▶ [Provided entries]
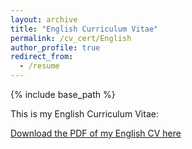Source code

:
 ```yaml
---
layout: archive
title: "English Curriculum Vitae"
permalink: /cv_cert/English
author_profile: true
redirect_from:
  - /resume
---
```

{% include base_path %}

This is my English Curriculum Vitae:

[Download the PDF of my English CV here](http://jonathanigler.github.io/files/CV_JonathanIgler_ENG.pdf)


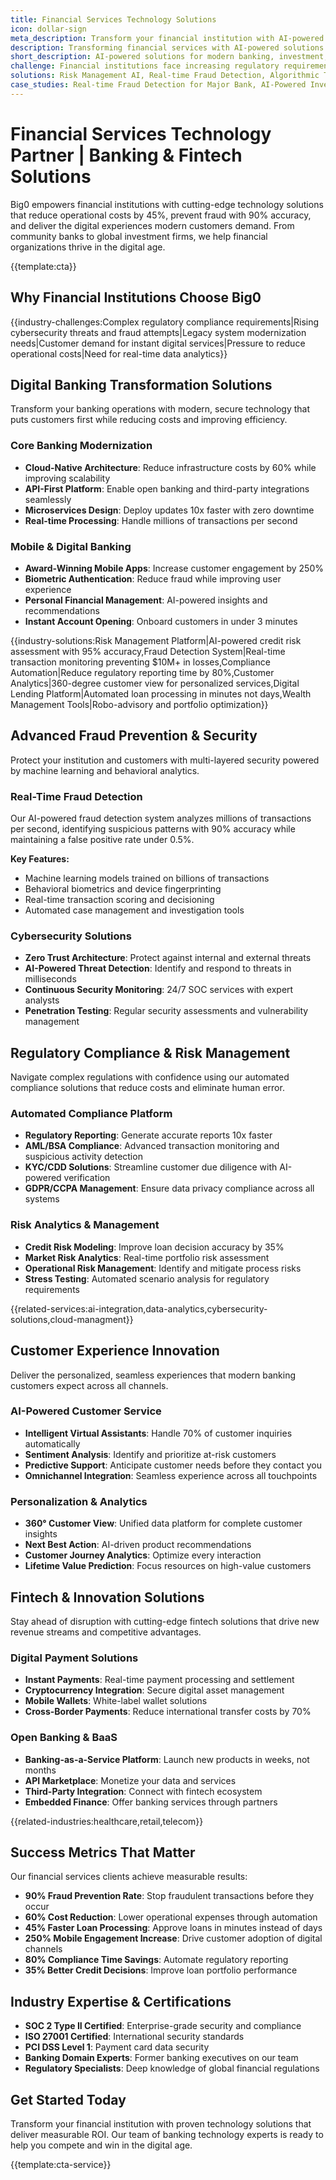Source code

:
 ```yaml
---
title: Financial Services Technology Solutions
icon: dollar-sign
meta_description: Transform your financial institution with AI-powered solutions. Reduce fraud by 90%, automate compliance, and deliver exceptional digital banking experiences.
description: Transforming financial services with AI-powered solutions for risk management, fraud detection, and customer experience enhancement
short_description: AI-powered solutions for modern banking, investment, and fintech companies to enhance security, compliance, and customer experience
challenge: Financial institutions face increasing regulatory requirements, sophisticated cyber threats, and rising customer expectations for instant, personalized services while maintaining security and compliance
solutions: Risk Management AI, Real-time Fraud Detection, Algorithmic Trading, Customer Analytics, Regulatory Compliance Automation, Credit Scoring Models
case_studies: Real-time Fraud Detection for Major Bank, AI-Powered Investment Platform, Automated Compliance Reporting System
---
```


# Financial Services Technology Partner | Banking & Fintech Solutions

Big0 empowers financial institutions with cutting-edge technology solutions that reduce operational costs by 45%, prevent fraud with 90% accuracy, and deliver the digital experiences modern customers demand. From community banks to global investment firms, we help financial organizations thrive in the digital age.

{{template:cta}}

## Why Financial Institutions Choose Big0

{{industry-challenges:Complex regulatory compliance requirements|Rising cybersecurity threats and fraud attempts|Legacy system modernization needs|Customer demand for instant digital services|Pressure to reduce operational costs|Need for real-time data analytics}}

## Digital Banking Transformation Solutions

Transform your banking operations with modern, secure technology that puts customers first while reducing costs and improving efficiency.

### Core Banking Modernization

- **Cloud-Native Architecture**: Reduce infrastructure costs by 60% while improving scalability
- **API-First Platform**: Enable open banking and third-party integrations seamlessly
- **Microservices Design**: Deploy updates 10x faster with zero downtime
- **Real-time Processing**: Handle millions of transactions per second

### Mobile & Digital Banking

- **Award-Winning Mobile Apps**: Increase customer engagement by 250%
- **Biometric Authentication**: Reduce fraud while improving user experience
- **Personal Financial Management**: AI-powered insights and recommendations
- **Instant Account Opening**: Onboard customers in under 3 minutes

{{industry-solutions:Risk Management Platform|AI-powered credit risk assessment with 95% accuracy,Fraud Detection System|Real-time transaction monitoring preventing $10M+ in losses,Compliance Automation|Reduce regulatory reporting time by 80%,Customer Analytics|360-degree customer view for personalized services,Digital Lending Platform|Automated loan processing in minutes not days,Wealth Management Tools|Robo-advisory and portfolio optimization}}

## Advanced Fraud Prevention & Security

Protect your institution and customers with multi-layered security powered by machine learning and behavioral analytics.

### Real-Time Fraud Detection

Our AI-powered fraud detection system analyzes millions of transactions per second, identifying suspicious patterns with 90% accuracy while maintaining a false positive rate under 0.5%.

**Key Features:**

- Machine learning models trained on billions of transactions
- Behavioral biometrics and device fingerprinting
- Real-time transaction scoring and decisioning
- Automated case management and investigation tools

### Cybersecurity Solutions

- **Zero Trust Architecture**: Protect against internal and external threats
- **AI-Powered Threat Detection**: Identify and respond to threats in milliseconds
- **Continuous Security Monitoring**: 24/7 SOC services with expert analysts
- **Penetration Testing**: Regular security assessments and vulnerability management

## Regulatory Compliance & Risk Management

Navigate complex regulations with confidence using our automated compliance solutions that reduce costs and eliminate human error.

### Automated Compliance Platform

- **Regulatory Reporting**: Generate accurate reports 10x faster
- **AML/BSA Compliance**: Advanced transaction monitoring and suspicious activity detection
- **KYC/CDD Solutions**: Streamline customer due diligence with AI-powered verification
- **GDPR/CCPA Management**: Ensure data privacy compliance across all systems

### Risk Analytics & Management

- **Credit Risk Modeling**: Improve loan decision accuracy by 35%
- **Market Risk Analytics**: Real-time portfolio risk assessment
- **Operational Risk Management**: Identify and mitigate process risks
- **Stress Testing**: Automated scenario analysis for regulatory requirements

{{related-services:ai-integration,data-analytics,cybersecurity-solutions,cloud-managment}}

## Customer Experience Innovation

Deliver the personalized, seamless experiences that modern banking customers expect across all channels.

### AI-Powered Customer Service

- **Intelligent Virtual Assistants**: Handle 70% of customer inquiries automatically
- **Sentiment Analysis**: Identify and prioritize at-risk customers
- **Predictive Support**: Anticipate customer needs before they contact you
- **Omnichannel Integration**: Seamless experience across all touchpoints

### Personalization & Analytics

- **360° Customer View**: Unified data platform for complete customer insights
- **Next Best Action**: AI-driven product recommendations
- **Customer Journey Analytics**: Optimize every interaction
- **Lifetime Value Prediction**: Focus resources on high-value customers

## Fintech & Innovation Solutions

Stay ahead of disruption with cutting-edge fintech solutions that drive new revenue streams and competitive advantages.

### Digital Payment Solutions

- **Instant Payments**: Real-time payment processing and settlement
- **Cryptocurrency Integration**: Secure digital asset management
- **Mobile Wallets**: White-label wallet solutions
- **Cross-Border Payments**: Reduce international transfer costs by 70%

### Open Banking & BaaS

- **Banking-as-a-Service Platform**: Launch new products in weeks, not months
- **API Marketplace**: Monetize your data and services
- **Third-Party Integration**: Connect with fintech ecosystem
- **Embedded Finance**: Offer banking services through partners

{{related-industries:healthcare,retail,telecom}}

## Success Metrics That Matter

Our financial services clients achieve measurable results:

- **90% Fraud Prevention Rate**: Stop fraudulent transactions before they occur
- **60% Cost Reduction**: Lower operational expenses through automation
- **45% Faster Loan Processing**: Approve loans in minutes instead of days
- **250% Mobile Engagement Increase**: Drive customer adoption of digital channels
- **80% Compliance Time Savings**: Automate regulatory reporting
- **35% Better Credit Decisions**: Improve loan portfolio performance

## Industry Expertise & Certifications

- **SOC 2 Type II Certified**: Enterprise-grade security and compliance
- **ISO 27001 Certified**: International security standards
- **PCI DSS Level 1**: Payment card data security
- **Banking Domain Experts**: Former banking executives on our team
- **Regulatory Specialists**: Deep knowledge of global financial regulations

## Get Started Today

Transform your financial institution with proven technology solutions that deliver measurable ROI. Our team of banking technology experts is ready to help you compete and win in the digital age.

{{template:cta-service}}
...
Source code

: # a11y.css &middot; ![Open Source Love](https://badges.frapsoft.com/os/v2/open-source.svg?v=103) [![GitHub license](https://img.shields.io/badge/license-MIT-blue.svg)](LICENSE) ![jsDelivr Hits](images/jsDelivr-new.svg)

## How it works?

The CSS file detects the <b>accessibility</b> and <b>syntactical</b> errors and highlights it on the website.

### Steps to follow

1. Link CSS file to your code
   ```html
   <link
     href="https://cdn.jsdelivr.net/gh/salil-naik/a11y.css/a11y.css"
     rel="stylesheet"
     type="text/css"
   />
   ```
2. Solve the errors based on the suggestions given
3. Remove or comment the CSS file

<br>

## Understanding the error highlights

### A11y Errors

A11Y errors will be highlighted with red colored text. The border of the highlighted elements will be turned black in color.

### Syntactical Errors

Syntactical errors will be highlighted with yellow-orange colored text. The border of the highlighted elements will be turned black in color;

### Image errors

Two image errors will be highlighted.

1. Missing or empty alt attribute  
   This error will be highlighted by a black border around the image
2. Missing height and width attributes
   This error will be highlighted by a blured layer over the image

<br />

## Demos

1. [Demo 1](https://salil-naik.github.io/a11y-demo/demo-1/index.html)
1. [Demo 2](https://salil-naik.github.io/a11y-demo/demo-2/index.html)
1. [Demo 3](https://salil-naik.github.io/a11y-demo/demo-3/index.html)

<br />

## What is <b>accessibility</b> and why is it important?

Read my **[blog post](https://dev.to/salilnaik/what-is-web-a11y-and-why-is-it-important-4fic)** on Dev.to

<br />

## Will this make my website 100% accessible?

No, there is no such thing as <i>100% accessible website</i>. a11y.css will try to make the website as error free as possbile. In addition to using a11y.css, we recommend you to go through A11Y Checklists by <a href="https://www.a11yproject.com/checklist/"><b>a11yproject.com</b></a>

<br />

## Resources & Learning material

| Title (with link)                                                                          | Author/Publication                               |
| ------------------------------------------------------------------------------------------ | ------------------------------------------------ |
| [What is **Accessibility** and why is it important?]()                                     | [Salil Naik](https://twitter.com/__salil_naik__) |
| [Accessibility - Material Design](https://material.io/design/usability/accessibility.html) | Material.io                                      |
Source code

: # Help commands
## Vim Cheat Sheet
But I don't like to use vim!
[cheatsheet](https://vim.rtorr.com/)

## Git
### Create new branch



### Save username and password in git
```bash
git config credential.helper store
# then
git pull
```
---
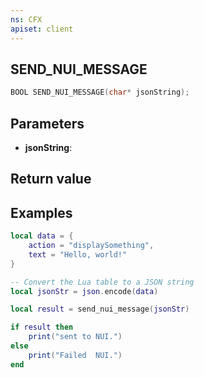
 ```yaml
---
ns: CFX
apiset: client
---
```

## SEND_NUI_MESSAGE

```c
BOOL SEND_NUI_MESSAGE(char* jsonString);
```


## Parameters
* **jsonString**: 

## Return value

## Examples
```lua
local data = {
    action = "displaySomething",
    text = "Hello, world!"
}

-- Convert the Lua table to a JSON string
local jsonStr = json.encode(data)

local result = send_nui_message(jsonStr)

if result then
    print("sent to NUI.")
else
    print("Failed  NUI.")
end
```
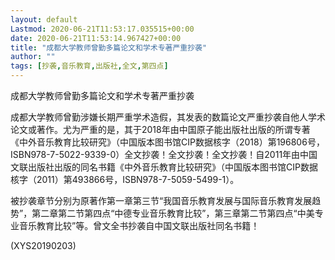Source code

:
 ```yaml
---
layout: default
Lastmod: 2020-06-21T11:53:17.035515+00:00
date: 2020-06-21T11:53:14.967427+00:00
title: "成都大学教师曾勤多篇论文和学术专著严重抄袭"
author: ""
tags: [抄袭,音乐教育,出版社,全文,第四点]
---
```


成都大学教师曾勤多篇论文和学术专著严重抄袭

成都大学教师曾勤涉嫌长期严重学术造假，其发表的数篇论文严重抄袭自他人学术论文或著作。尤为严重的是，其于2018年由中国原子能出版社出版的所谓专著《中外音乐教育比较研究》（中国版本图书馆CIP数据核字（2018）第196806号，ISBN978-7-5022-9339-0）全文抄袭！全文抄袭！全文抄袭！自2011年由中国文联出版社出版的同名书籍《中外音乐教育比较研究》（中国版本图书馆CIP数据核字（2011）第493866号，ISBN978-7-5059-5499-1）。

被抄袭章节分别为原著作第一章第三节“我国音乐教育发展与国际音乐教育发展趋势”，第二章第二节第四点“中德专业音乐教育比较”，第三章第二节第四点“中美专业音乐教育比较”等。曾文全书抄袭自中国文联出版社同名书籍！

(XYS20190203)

▶ [Exercise details]
Of the entries listed above, reproduce only the lines starting at the line containing "## Success Metrics That Matter" and ending at the line containing "Transform your financial institution with proven". Include both, exactly as they stand.

▶ [Output for this task]
## Success Metrics That Matter

Our financial services clients achieve measurable results:

- **90% Fraud Prevention Rate**: Stop fraudulent transactions before they occur
- **60% Cost Reduction**: Lower operational expenses through automation
- **45% Faster Loan Processing**: Approve loans in minutes instead of days
- **250% Mobile Engagement Increase**: Drive customer adoption of digital channels
- **80% Compliance Time Savings**: Automate regulatory reporting
- **35% Better Credit Decisions**: Improve loan portfolio performance

## Industry Expertise & Certifications

- **SOC 2 Type II Certified**: Enterprise-grade security and compliance
- **ISO 27001 Certified**: International security standards
- **PCI DSS Level 1**: Payment card data security
- **Banking Domain Experts**: Former banking executives on our team
- **Regulatory Specialists**: Deep knowledge of global financial regulations

## Get Started Today

Transform your financial institution with proven technology solutions that deliver measurable ROI. Our team of banking technology experts is ready to help you compete and win in the digital age.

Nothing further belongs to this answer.